** What the exercise asks **
If a line in the data has the string "activateRecommendedPersonas", please show it.

== Provided data

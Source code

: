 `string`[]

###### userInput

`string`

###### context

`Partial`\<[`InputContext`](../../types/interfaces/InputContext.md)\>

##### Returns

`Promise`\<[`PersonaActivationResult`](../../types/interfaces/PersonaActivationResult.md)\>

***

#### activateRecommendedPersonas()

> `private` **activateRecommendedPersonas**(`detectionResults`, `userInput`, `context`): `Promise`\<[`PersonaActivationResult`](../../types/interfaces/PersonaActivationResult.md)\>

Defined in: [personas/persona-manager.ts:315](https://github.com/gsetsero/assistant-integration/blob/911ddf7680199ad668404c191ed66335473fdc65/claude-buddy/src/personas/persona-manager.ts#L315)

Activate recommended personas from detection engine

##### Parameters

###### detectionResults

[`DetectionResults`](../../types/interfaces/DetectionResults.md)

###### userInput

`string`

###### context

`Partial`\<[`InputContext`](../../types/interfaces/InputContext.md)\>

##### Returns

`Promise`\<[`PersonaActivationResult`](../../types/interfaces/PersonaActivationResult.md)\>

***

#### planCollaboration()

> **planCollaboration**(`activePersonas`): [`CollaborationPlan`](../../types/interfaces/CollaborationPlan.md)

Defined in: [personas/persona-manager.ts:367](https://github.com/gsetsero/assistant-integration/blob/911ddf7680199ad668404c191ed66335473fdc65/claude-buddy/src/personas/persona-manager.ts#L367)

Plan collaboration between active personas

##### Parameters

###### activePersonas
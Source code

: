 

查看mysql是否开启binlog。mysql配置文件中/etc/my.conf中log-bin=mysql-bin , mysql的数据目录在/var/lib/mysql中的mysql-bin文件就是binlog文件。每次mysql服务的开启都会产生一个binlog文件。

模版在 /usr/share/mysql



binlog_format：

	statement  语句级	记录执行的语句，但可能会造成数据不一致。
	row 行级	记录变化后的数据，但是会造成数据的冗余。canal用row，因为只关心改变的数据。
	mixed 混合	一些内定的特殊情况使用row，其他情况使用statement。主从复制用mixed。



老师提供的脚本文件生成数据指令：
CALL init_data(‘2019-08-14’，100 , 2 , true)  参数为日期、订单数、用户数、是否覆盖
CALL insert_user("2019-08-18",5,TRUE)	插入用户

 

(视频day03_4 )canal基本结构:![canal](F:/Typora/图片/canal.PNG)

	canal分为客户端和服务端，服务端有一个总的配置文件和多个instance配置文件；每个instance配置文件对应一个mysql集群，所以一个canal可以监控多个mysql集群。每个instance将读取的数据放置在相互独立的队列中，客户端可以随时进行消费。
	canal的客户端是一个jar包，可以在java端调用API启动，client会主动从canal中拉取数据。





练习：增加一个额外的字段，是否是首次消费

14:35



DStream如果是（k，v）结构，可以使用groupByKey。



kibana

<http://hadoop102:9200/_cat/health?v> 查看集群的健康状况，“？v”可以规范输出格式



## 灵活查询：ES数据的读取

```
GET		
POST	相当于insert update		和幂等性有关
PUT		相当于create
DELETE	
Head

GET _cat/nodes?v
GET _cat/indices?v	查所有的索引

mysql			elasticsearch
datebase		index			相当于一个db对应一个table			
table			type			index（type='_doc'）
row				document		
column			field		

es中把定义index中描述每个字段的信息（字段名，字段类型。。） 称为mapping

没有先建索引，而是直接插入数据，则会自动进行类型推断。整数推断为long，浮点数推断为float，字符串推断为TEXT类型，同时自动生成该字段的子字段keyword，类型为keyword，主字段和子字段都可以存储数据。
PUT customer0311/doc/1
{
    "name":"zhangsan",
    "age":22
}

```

====
== Provided data

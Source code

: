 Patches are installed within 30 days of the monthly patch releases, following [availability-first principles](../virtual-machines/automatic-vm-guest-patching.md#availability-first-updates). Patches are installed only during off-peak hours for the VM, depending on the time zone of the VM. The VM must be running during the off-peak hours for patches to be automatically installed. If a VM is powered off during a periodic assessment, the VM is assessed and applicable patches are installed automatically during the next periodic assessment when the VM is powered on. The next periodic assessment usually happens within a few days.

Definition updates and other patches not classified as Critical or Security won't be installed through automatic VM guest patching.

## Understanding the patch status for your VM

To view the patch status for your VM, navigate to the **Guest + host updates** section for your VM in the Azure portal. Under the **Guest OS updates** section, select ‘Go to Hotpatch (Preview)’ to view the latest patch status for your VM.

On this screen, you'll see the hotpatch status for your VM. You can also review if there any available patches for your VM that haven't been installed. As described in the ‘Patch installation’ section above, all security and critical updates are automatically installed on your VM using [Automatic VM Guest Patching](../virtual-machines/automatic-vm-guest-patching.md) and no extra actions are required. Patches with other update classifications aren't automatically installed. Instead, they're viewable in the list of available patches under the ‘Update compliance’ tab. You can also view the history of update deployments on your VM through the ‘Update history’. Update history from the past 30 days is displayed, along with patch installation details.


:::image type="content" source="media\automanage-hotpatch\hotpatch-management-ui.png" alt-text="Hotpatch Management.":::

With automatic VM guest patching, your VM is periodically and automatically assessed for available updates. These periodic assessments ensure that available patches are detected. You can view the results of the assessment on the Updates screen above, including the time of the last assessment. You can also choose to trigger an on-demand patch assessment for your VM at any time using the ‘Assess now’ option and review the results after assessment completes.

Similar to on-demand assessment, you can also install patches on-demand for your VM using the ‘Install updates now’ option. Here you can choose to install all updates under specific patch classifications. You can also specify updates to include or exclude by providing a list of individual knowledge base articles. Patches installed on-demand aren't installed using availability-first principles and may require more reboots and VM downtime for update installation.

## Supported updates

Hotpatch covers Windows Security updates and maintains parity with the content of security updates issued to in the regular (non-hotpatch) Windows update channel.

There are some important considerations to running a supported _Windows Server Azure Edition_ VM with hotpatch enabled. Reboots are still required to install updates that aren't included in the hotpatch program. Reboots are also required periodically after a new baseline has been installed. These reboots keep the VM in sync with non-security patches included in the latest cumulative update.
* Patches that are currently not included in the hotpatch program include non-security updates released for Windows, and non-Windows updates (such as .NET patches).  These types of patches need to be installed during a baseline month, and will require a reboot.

====
== Provided data

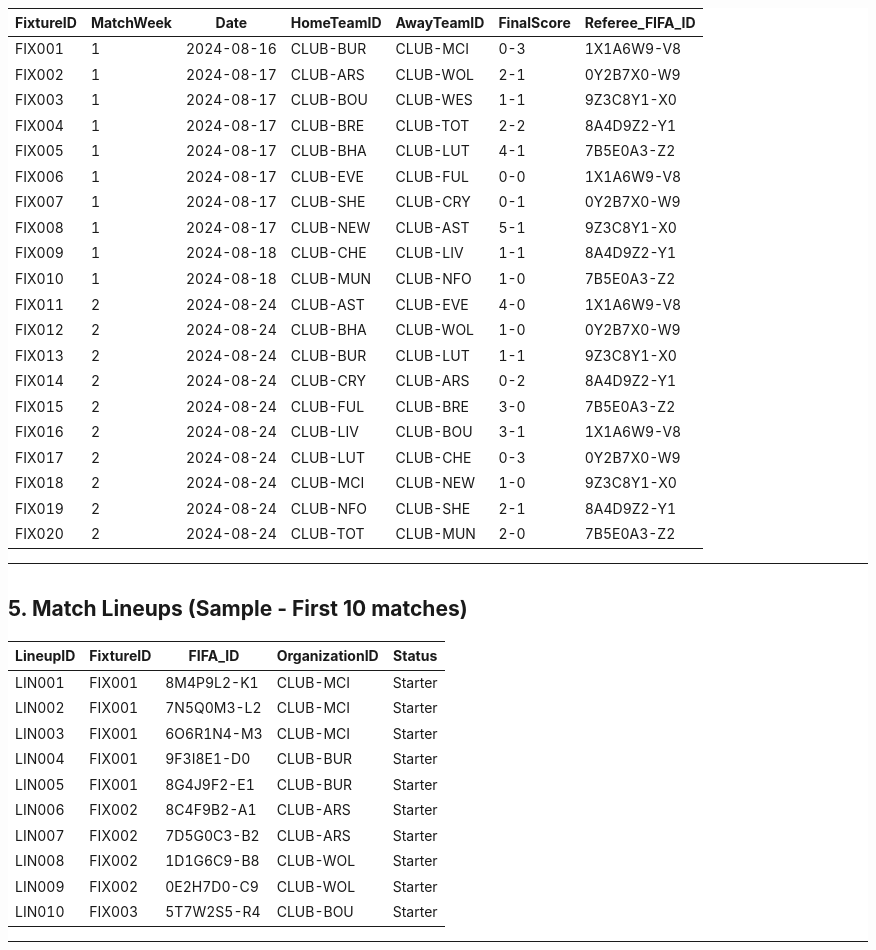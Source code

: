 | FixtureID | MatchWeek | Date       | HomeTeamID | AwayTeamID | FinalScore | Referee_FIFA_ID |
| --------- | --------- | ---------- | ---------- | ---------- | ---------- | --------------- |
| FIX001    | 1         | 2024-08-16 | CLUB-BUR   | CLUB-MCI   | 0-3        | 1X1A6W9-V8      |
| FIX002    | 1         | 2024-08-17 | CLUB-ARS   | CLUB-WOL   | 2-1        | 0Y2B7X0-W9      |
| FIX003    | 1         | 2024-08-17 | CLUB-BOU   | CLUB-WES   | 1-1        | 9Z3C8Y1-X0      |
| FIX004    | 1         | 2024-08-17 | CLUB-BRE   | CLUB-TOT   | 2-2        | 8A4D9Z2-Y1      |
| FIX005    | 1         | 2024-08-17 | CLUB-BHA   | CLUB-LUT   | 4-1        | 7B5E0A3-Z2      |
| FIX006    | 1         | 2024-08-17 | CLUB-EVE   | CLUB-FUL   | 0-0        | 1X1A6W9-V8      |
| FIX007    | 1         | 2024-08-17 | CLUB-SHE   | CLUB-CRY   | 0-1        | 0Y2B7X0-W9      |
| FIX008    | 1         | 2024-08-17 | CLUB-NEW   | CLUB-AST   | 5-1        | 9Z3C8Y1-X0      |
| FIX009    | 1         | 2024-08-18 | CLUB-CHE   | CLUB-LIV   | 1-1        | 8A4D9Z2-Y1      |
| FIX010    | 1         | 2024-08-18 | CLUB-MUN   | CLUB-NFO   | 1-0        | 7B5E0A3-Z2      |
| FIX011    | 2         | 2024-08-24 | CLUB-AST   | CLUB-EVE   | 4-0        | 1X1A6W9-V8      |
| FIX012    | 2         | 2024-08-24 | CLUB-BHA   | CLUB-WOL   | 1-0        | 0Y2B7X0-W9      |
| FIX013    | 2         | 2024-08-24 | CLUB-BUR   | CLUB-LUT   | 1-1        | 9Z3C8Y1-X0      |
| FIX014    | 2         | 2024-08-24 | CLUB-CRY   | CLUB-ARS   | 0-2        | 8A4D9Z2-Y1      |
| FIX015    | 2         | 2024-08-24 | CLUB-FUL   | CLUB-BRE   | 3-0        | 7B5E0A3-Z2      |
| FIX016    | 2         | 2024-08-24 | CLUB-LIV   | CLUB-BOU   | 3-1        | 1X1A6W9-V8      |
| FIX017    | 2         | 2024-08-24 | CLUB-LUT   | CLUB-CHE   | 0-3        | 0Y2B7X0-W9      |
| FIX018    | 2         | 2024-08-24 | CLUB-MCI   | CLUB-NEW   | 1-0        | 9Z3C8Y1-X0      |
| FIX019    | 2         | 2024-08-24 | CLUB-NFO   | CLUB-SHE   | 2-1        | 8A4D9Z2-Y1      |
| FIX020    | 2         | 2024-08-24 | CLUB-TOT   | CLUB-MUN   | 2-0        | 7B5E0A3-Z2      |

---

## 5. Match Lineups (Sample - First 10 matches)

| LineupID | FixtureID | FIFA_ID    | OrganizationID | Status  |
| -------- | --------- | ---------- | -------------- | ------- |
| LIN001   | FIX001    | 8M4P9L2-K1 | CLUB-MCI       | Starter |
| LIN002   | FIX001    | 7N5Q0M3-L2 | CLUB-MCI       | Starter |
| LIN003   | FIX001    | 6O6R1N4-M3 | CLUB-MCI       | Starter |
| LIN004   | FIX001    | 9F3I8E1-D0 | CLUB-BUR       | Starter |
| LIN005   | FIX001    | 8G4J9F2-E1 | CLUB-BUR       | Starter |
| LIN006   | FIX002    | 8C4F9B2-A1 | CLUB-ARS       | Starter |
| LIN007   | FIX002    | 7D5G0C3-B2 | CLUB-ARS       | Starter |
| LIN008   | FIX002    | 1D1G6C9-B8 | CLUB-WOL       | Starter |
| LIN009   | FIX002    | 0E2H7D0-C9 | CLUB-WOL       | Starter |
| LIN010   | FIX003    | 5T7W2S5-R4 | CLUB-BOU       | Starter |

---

====

** Result below **
#### activateRecommendedPersonas()
> `private` **activateRecommendedPersonas**(`detectionResults`, `userInput`, `context`): `Promise`\<[`PersonaActivationResult`](../../types/interfaces/PersonaActivationResult.md)\>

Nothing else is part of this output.